14 November 2007 16:27 [Source: ICIS news]
By Peter Salisbury
ANTWERP (ICIS news)--The current volatility of aromatics markets, particularly benzene, is leading to undervaluation of chemical company stocks, a senior financial analyst said on Wednesday.
Dr Paul W Satchell, managing director of ING Wholesale Banking's equity research chemicals division, outlined the cost to producers using benzene feedstock in a paper entitled "Aromatics and the markets - not a marriage made in heaven!" at the 6th European Aromatics & Derivatives Conference.
"Commodity chemicals have traditionally made fund managers nervous," Satchell said in his opening address, adding that "investors approach [them] with something close to fear."

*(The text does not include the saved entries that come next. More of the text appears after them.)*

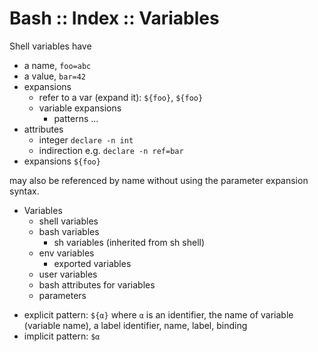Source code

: # Bash :: Index :: Variables

Shell variables have
- a name, `foo=abc`
- a value, `bar=42`
- expansions
  - refer to a var (expand it): `${foo}`, `${foo}`
  - variable expansions
    - patterns ...
- attributes
  - integer `declare -n int`
  - indirection e.g. `declare -n ref=bar`
- expansions
  `${foo}`

may also be referenced by name without using the parameter expansion syntax.


* Variables
  - shell variables
  - bash variables
    - sh variables (inherited from sh shell)
  - env variables
    - exported variables
  - user variables
  - bash attributes for variables
  - parameters


- explicit pattern: `${α}`
  where `α` is an identifier, the name of variable (variable name), a label
  identifier, name, label, binding
- implicit pattern: `$α`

Satchell said market volatility was a key risk factor in evaluating companies' shares. Aromatics, benzene in particular, he continued, are known within the financial community for their volatile nature.
Both companies, Satchell showed, had outperformed both financial benchmarks used by analysts to assess the investment value of chemical companies and the European chemicals market seen as a whole.

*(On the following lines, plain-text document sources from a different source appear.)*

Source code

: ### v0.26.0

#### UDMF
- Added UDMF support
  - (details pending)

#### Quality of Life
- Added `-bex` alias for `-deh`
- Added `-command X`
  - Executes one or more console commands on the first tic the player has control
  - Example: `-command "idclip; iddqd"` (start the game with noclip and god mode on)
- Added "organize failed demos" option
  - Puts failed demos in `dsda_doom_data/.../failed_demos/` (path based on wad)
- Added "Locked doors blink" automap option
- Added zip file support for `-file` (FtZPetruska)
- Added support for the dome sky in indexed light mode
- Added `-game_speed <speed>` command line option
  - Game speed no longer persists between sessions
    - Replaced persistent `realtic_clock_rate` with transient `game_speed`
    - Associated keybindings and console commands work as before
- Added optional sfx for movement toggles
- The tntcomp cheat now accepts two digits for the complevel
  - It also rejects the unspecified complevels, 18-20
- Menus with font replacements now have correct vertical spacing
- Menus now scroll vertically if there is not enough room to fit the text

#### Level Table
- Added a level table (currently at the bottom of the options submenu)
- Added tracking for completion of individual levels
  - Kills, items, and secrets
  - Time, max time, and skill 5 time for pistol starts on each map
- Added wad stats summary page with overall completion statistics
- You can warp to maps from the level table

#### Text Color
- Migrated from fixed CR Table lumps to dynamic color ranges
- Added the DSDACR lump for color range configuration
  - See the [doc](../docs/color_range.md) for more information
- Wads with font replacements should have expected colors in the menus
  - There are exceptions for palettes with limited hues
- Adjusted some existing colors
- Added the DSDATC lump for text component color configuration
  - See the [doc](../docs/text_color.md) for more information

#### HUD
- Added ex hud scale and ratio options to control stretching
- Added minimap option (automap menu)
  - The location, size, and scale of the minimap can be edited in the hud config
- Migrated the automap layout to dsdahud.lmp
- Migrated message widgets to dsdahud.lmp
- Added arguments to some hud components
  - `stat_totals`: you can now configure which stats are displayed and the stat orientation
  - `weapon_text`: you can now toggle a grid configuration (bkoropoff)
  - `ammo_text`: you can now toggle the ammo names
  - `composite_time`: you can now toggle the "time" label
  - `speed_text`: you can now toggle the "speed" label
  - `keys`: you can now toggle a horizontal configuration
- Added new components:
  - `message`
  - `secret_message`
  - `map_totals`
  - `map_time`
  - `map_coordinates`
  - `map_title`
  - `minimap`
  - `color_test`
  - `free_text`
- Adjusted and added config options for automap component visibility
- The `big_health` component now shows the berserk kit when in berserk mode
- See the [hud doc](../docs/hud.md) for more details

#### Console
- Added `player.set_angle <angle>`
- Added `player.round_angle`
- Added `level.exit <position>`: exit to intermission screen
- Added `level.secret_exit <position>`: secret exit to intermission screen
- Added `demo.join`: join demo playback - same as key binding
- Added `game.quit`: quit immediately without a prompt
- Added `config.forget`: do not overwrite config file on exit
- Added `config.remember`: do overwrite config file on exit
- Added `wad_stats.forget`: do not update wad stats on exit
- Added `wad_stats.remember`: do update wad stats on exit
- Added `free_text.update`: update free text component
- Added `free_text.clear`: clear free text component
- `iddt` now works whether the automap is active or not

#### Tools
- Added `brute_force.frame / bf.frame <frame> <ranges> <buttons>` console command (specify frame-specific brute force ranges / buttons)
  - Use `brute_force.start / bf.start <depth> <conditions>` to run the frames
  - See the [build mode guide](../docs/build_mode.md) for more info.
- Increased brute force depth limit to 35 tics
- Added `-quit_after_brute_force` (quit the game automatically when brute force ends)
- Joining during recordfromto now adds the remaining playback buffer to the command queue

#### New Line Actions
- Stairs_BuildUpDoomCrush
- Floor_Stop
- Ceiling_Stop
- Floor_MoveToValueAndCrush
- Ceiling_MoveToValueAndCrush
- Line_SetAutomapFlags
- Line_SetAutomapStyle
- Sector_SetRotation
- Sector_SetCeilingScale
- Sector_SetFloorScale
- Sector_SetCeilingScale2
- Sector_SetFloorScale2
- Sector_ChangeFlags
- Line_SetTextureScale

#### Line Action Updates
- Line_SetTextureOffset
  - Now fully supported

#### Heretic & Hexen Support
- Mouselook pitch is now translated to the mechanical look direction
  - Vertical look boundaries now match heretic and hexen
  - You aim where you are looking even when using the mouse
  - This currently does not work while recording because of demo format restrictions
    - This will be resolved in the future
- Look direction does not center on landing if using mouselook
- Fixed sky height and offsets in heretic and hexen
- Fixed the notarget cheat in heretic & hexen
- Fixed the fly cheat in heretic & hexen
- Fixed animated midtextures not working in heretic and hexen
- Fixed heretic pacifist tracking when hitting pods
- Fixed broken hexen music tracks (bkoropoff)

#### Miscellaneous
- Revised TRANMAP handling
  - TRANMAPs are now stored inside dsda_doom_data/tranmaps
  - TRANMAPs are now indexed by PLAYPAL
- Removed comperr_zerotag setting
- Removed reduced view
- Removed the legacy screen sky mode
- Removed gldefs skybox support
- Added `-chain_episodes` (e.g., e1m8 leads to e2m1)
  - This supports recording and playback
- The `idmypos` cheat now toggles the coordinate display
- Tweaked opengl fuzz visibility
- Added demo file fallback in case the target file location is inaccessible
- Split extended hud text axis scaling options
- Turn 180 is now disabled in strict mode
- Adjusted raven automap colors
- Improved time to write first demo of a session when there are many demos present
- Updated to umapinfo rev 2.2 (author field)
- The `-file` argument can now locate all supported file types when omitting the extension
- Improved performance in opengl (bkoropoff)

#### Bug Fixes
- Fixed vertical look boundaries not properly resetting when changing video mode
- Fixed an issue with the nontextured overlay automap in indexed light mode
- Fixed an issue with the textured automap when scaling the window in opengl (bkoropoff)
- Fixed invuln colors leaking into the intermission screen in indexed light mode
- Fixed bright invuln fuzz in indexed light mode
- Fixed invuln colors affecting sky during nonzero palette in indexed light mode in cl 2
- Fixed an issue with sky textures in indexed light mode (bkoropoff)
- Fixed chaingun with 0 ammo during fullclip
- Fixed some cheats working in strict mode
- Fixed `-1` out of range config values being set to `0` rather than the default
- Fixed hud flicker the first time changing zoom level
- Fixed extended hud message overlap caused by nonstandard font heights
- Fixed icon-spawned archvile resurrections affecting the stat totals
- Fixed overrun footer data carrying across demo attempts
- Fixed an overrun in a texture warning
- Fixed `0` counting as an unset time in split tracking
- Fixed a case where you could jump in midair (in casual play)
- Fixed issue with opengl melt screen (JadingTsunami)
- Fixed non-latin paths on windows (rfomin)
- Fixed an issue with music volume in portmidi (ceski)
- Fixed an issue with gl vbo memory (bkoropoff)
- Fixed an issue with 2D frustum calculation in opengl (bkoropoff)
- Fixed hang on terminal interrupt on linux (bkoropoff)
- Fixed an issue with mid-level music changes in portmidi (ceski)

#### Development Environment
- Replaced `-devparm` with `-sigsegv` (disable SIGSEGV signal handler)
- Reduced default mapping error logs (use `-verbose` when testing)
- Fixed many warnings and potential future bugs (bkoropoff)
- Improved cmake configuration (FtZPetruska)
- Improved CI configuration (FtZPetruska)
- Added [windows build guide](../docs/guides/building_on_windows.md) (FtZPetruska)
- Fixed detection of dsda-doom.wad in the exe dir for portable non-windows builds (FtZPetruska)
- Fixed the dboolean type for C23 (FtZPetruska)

Yet where these success stories had been noted other, contrary, results had been seen corresponding to the uncertainty which distracted investor interest from companies using aromatics.
GE decided to divest its plastics division in 2006 after a run of difficulty, Satchell said, quoting GE chief financial officer Keith Sherrin: "The biggest thing that we have been wrestling with, and I know you're sick of hearing it, is benzene."
The options for companies in markets which made use of aromatics were limited, Satchell said. They could either take the verbund (integration) approach used by BASF in recent years, or divest themselves of "problem child" businesses, as had GE.
Another option would be to add new elements to the company's portfolio which were either less cyclical, or counter-cyclical to those which saw a company underperform.
This, however, was seen as an unproven strategy by the financial markets, Satchell said.
Satchell also reminded conference delegates that a company would always be judged on the basis of its poorest-performing business unit, not its best.
"The way people deal with volatility is to have a paper market," Satchell said on the sidelines of the conference.
"There isn't one in the benzene market. This is needed to allow for hedging. You need to be able to offset to allow for hedging. You need to be able to offset risk."
"Scale without integration is not a solution. Having verbund alone doesn't work either," Satchell said, adding that major companies currently hoping to be re-evaluated as healthcare or life sciences would continue to face difficulties as long as they dealt in volatile products such as benzene.